*Data to use*

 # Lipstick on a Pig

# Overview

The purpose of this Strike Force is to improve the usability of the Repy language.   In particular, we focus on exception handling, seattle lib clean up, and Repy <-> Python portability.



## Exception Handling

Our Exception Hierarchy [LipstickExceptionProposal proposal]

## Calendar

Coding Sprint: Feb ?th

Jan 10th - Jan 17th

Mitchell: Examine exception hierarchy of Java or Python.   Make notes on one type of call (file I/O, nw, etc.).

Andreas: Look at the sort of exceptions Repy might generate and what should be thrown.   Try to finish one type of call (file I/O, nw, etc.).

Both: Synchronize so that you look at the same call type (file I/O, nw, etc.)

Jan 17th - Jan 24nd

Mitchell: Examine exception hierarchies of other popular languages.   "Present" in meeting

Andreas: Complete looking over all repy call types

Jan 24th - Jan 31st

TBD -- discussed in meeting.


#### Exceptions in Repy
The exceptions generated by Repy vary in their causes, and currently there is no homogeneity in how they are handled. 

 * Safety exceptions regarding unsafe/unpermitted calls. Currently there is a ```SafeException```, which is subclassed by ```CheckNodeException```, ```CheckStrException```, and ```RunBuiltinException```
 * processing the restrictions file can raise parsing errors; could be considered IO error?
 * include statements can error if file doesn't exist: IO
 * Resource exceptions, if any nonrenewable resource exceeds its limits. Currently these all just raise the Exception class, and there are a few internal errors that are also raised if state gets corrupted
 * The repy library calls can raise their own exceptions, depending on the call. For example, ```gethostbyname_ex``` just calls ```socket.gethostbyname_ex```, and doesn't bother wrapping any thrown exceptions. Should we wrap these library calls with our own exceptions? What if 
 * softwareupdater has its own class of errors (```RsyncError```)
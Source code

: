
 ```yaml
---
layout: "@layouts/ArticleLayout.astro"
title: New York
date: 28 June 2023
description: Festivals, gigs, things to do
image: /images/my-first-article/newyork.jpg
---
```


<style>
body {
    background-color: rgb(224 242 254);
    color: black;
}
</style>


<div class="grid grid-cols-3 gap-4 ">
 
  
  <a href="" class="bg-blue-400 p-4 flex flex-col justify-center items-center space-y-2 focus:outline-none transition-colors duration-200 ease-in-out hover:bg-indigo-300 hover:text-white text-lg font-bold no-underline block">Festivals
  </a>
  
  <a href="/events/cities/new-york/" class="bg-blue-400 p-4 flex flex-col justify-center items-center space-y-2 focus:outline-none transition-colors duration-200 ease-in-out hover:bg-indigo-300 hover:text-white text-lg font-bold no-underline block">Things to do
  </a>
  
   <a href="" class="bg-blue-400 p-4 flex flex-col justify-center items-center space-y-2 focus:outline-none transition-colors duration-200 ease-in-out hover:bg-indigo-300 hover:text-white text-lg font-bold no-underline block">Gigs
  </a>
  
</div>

* * *

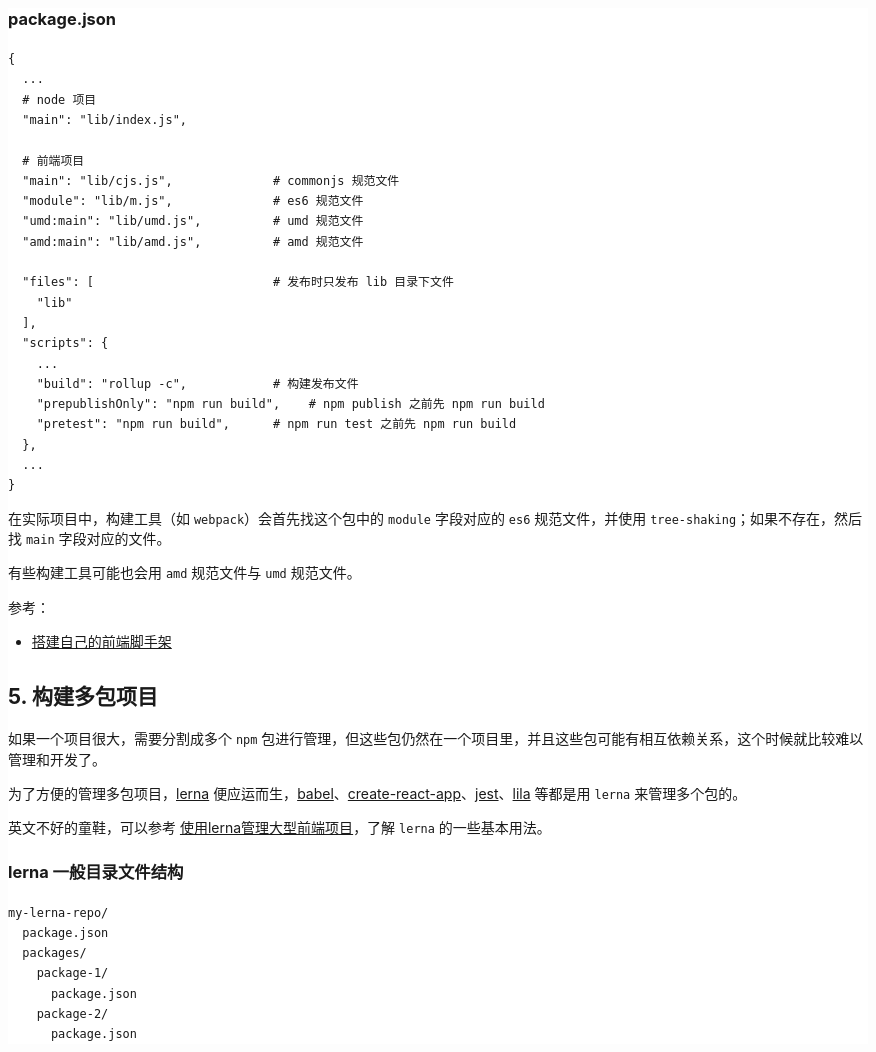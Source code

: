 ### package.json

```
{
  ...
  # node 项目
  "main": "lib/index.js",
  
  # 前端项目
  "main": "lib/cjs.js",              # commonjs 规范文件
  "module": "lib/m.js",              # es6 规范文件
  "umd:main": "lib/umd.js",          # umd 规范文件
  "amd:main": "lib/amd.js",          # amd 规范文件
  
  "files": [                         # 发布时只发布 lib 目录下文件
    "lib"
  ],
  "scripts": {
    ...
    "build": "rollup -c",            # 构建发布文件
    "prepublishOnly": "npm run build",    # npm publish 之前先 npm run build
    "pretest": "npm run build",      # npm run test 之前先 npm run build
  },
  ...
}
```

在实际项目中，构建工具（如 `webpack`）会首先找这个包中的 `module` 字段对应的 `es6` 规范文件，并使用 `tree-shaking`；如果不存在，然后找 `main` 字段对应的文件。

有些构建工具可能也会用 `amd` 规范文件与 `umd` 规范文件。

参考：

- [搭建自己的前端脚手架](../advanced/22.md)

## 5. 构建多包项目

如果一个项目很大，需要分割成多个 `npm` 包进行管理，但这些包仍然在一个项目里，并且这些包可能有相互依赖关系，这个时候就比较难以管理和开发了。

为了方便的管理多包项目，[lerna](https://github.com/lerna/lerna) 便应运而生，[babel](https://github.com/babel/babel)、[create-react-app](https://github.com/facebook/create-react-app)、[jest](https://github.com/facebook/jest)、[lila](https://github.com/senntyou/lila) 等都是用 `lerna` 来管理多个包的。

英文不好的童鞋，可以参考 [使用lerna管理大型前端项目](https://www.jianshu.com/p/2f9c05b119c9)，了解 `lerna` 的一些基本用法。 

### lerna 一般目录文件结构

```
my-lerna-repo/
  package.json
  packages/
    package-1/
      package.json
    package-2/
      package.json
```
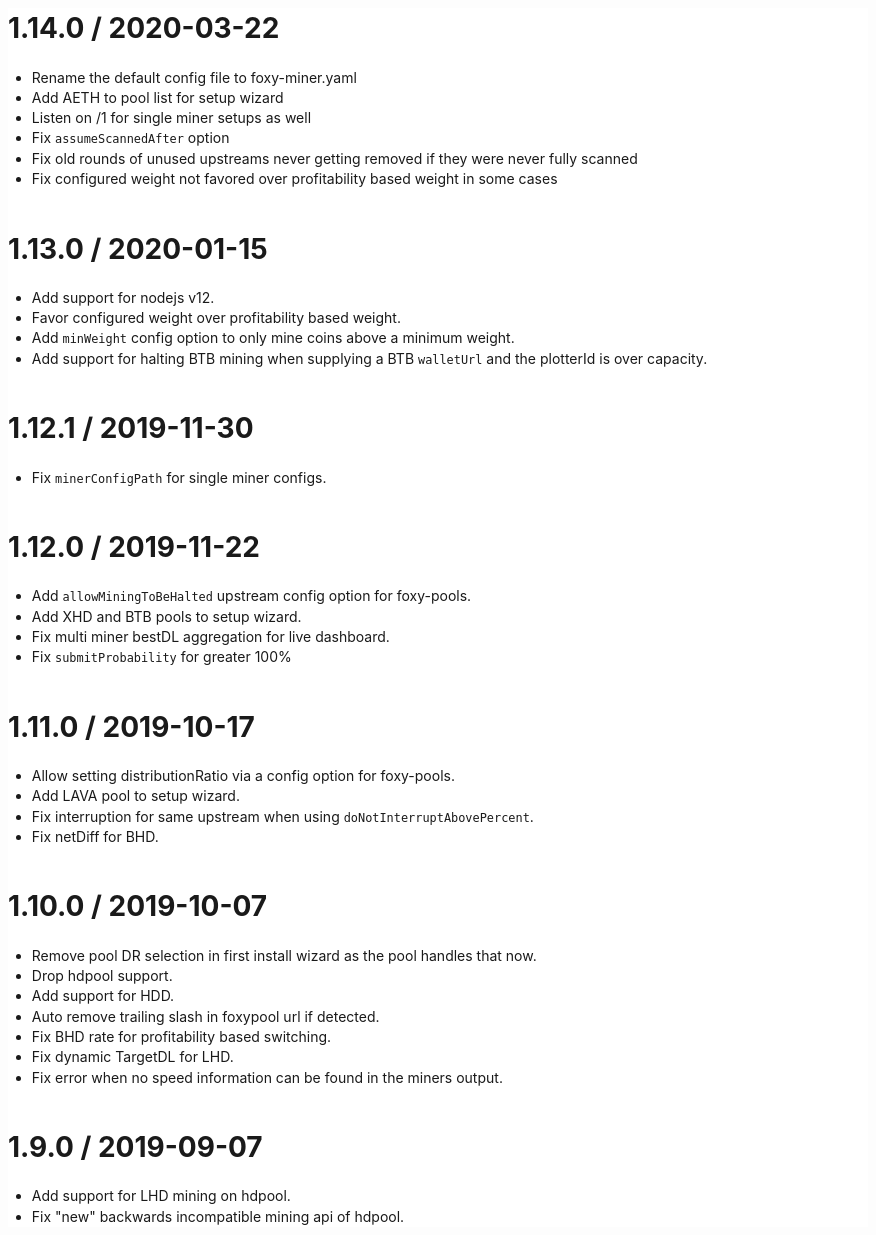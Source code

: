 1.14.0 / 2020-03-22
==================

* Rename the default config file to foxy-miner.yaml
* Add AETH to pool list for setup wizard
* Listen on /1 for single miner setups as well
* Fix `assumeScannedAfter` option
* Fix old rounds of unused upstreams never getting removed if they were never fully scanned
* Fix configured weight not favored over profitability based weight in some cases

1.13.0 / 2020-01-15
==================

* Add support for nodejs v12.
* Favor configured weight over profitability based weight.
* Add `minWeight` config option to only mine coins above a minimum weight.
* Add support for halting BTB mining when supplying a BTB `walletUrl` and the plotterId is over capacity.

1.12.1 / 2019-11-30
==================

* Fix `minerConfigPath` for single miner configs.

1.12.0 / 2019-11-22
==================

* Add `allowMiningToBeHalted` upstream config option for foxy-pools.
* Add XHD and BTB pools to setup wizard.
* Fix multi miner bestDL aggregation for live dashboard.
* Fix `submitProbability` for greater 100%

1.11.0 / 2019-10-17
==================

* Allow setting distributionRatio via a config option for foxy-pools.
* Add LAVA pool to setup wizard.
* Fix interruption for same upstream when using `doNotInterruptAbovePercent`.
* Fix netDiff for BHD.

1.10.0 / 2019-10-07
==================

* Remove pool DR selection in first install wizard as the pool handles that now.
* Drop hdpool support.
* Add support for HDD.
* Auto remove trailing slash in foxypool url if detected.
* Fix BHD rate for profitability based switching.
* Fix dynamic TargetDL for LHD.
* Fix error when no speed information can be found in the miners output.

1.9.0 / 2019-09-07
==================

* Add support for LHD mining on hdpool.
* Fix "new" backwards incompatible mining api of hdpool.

* * *

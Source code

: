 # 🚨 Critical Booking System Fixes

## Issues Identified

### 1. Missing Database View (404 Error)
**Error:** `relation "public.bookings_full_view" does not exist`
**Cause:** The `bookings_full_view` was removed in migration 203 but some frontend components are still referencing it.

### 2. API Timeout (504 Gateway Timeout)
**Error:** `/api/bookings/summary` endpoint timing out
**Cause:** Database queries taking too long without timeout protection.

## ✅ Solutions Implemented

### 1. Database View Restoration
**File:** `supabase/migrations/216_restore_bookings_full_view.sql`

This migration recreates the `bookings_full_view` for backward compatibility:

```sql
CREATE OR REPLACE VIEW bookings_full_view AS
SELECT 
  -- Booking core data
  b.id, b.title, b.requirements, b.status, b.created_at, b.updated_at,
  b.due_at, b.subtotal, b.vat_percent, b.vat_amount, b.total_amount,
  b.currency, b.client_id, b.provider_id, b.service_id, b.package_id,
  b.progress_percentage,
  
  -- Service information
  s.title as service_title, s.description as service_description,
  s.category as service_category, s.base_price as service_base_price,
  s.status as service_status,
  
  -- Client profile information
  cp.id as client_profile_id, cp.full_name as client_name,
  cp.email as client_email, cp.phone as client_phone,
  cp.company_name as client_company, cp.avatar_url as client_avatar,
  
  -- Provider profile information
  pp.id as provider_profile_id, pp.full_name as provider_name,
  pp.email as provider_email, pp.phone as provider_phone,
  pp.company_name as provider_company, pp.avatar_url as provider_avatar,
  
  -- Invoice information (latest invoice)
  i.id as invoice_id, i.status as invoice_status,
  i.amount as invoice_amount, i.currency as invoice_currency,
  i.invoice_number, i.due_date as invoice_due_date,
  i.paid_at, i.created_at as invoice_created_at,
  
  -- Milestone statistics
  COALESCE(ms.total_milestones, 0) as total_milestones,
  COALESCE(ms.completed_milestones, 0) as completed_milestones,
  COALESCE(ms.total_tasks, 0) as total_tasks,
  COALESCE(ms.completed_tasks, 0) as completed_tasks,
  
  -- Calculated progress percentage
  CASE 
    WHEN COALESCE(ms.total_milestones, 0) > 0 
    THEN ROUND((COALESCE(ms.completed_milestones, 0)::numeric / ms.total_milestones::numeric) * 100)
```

*Task brief*
Once you have found every line in the listing that holds the string "main", copy each of them.

*Solved exercise*
  "main": "lib/index.js",
  "main": "lib/cjs.js",              # commonjs 规范文件
  "umd:main": "lib/umd.js",          # umd 规范文件
  "amd:main": "lib/amd.js",          # amd 规范文件
在实际项目中，构建工具（如 `webpack`）会首先找这个包中的 `module` 字段对应的 `es6` 规范文件，并使用 `tree-shaking`；如果不存在，然后找 `main` 字段对应的文件。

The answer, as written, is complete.